Post Synopsis: The learning pyramid lists the retention rate of various teaching / learning strategies based on their effectiveness. Higher the level of interaction and participation, more the level of retention. This post explores the various levels of the pyramid and ideas for effective implementation of teaching strategies.


Does this sound familiar: you spend several days creating the best content or course for your readers and students. But, most of your readers or students drop off your content (hello, bounce rate!) or course midway. Worse still, your readers and students don’t report benefiting from your content.

Here’s why: as an instructional content/course creator, you want your students to not only read and understand your content, but also remember it and apply it in the future. Not all teaching methods facilitate long-term retention but there are ways to improve the effectiveness using a multi-modal approach.

How to improve the retention effectiveness of your instructional content

How to improve the retention effectiveness of your instructional contentWhat is retention effectiveness?

What is your main objective when you write an instructional blog post or create video tutorial or online course? Most likely it is to bring about a transformation in your readers/students or to help them learn a new skill or up-skill in their area of work or interest.

For your teaching to be effective, your readers and students need to not only understand what you teach, but also remember it over a long period of time.

How your content registers in your audience’s minds for long-term use is the retention effectiveness of your content.

What factors affect the retention effectiveness?

There are a LOT of factors that affect retention and memory retrieval. Some of these include:

  • Demographics–is your content relatable to your audience?
  • Desire to learn–does your audience truly want to learn the content?
  • Learning style–what learning style does your audience prefer?
  • Trust–does your audience trust you?
  • Accessibility–is your content accessible to those with certain disabilities?
  • Distractions–is your content and delivery set-up distraction-free?
  • Length of content–is your content available in bite-sized chunks and is it an independent, standalone chunk?
  • Engagement–do you keep your audience engaged and interested in your content?

There are various learning theories, principles, strategies and best practices to address the problems associated with each of the aforementioned points. But one of the most important points in that list is Engagement.

A course that is monotonous and low on engagement has poor retention effectiveness. Imagine this: if your teacher kept talking without eliciting any response from you either via a demonstration or a discussion, would you be as interested in the subject 30 minutes into the lecture as you were at the start of it? Without eliciting some kind of response from the student, your content is doomed to fail.

In fact, the learning pyramid is a handy reference of various teaching strategies and their effect on learning and retention.

Related Post: How to Customize Your Online Content for Varied Learning Styles

What is the learning pyramid?

The Learning Pyramid is a representational graphic to understand the various teaching methods and their impact on retention effectiveness. This graphic was researched and created by the applied behavioral scientists at the National Training Laboratories.
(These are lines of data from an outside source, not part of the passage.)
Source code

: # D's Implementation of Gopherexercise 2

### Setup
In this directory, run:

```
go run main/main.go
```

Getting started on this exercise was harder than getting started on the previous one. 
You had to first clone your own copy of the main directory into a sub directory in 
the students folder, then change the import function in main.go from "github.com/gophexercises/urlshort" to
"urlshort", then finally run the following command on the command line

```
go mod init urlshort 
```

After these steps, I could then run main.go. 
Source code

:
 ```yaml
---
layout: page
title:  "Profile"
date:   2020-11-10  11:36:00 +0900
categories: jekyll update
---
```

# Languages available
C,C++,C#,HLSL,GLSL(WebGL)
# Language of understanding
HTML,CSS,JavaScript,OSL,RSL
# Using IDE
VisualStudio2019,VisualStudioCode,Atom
Now, as with any study, there are those who agree and those who don’t. That said, I urge you to keep an open mind and consider the learning pyramid as an interesting study and insight into the types of assets that could enhance the level of your content or course.

Also, while reading these tips, please keep in mind that they apply to instructional content, i.e., assets you create to teach something to your audience. We are not discussing creative writing pieces in this post.

Let’s start.

How effective are the common teaching strategies listed on the learning pyramid?

Lecture

Let’s face it–most of us were put to sleep during long, passive lectures back in school and college. If you are a parent, you probably see that look on your kids’ face too when you “lecture” them 😉

Unsurprising then,  despite being the most popular form of “teaching,” lectures result in ONLY 5% retention.

One reason for such a low rate of retention is the sheer passiveness of it. However, this method of teaching continues to the popular because it is much, much cheaper than putting together assets that require more interaction–such as demo stations, workshops, etc.

Let’s talk about our world now–the online world.

Think about how a lot of webinars and FB Lives are conducted. Most of us use it to teach our students.

Many presenters continues “teaching” for a minimum of 30 minutes (but usually 1 hour) without eliciting any response from the participants.

What happens next?

Anyone?

Correct! The participants get busy browsing other websites while the webinar or live continues in the background.

Now think about this: you learn only when you pay attention. Listening to a lecture in the background while clicking through to other websites or completing other household tasks means your attention is divided.

The result: low retention.

So, what’s the solution?

What you can do instead is ensure that your webinar or live session includes activities for the audience…ask questions, add a fun pop quiz, include demos, use Hangout or Zoom sessions such that participants are visible (although this is difficult for larger audiences).

Get creative. Or, include some of the other teaching strategies listed below in your course/curriculum.

Reading

Another extremely common traditional teaching strategy, reading is as passive as lectures.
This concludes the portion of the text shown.